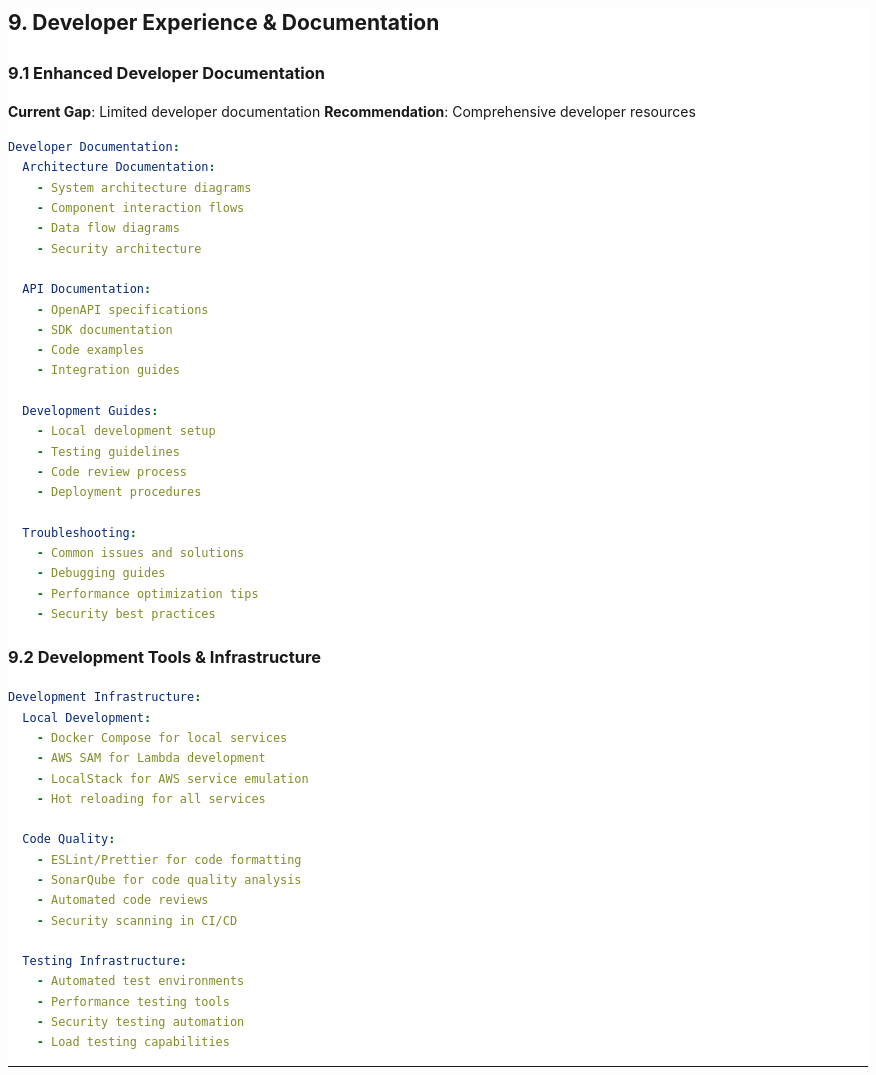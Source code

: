 
## 9. Developer Experience & Documentation

### 9.1 Enhanced Developer Documentation

**Current Gap**: Limited developer documentation
**Recommendation**: Comprehensive developer resources

```yaml
Developer Documentation:
  Architecture Documentation:
    - System architecture diagrams
    - Component interaction flows
    - Data flow diagrams
    - Security architecture
  
  API Documentation:
    - OpenAPI specifications
    - SDK documentation
    - Code examples
    - Integration guides
  
  Development Guides:
    - Local development setup
    - Testing guidelines
    - Code review process
    - Deployment procedures
  
  Troubleshooting:
    - Common issues and solutions
    - Debugging guides
    - Performance optimization tips
    - Security best practices
```

### 9.2 Development Tools & Infrastructure

```yaml
Development Infrastructure:
  Local Development:
    - Docker Compose for local services
    - AWS SAM for Lambda development
    - LocalStack for AWS service emulation
    - Hot reloading for all services
  
  Code Quality:
    - ESLint/Prettier for code formatting
    - SonarQube for code quality analysis
    - Automated code reviews
    - Security scanning in CI/CD
  
  Testing Infrastructure:
    - Automated test environments
    - Performance testing tools
    - Security testing automation
    - Load testing capabilities
```

---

● **YOUR TASK**: Each line containing the word "services" must be pulled from the listing and copied.

● **ANSWER TO THIS EXERCISE**:
    - Docker Compose for local services
    - Hot reloading for all services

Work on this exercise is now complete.